Earlier this week, the Ohio Supreme Court released its opinion Crutchfield Corp v. Testa. The Court’s 5-2 opinion held that United States Constitution’s Commerce Clause does not prohibit the State of Ohio from levying its commercial activity tax on out-of-state companies that sell products to Ohioans but have no physical presence in the state. This is bad news for taxpayers and could have major implications across the country.
In 2005, Ohio instituted a commercial activities tax based on the gross receipts of every person or corporation for the privilege of doing business in the state. Between 2005 -2010, Ohio’s Tax Commissioner levied a commercial activity tax on Crutchfield, a Virginia-based electronics retailer, for its sales to Buckeye State residents. Crutchfield refused to pay the levy, citing the United States Supreme Court’s decision in Quill Corp. v. North Dakota. Decided in 1992, Quill held that for a state to levy taxes on sellers, such sellers must have a “substantial nexus” with that particular state. If remote, out-of-state sellers lacked nexus, a state’s powers to tax such sellers are non-existent.
Crutchfield argued that the Quill decision required a physical presence in the state and as a Virginia-based company, Ohio had no authority to require them to pay the commercial activities tax. The State of Ohio disagreed – arguing that a threshold of $500,000 or more in gross sales met the “substantial nexus” standard established by Quill. Regrettably, the Ohio Supreme Court sided with the Tax Commissioner by holding that $500,000 establishes a “bright-line presence.” If upheld, this ruling would completely alter the definition of nexus.

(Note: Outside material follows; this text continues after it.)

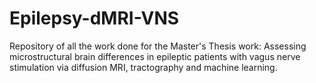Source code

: # Epilepsy-dMRI-VNS

Repository of all the work done for the Master's Thesis work: Assessing microstructural brain differences in epileptic patients with vagus nerve stimulation via diffusion MRI, tractography and machine learning.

The Ohio Supreme Court’s decision in Crutchfield is sure to be appealed. There are enormous problems with empowering state tax commissioners and departments of revenue to begin taxing out-of-state companies and individuals. It raises profound questions about the limits of government and it is misguided economics. National Taxpayers Union will monitor the case’s developments and its implications for taxpayers.